(Collected data)
=== Begin Enclosure ===

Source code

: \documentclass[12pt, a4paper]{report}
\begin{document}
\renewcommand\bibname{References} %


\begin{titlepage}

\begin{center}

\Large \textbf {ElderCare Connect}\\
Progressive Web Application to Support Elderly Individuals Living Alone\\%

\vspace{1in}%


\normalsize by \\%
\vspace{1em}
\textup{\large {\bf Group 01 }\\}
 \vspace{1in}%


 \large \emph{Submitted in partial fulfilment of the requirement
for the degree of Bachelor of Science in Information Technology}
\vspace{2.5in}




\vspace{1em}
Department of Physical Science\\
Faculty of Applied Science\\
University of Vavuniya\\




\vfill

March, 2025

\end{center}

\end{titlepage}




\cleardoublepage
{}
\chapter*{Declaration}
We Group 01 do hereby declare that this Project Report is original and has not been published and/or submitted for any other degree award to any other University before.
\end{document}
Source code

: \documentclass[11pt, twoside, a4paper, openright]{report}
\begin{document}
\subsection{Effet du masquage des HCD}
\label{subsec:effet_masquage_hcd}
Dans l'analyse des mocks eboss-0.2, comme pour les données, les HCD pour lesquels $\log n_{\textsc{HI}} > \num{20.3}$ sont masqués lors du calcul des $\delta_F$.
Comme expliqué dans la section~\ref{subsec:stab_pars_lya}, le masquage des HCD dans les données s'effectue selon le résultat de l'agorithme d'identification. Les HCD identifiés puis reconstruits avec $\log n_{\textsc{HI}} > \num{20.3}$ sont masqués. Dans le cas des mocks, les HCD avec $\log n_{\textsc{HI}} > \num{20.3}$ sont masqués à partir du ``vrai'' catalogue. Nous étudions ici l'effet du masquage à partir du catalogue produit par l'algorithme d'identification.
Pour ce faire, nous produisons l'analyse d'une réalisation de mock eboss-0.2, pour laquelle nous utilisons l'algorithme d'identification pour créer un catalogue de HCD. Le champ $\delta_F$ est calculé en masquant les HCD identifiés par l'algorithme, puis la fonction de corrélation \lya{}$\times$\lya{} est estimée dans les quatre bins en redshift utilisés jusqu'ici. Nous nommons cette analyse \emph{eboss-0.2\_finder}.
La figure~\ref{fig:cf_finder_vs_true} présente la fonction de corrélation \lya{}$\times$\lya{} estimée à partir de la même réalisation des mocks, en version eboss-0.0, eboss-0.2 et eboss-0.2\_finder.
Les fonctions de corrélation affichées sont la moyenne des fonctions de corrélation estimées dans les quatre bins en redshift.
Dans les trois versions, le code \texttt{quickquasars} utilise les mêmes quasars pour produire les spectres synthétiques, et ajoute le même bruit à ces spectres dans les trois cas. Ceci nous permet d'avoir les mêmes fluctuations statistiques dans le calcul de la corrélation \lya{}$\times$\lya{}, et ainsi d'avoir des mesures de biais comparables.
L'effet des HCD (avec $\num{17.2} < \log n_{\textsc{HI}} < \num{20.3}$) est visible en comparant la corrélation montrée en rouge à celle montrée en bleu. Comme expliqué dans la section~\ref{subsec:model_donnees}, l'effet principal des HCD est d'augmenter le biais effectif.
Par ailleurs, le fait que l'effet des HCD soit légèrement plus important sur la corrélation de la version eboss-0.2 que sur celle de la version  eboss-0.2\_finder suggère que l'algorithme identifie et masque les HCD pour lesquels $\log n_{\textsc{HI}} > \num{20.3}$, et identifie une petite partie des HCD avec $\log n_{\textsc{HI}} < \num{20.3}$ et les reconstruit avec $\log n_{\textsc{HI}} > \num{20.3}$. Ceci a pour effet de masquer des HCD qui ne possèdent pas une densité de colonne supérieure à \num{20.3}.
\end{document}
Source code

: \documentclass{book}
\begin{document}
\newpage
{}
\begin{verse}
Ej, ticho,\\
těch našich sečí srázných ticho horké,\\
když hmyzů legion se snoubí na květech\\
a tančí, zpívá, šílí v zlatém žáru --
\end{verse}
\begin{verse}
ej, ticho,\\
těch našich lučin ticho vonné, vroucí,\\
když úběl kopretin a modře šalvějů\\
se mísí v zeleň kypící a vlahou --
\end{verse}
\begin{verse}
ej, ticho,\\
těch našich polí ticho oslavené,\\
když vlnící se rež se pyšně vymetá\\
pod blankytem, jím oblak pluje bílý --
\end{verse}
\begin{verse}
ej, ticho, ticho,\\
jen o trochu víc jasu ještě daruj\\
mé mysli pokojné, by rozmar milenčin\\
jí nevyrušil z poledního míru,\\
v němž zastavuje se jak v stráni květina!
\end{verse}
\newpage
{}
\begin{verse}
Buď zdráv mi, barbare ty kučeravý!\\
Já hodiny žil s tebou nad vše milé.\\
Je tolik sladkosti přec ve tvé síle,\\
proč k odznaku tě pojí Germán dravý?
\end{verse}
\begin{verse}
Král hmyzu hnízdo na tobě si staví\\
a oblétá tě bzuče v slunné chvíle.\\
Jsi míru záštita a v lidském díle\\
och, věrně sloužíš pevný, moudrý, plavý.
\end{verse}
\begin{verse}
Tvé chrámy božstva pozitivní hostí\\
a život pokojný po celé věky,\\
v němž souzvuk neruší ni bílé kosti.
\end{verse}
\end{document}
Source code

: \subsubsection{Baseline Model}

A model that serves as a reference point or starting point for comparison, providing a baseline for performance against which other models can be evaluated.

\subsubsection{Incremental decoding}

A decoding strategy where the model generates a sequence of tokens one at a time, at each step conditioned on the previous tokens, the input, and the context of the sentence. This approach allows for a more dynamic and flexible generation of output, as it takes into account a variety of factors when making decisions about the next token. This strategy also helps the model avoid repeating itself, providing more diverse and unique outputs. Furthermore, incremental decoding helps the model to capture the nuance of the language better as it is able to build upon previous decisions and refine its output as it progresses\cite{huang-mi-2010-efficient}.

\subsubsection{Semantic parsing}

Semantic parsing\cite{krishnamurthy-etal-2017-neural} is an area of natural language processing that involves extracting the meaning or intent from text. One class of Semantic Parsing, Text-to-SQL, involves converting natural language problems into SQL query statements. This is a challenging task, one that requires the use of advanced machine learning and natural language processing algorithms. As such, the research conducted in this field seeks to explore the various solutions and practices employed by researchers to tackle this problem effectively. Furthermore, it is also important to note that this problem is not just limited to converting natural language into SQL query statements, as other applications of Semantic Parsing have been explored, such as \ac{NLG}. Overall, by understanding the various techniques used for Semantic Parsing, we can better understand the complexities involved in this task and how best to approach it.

=== End Enclosure ===

Work order :: Please go through the data above and copy each line that has the word "když".

Problem solution ::
když hmyzů legion se snoubí na květech\\
když úběl kopretin a modře šalvějů\\
když vlnící se rež se pyšně vymetá\\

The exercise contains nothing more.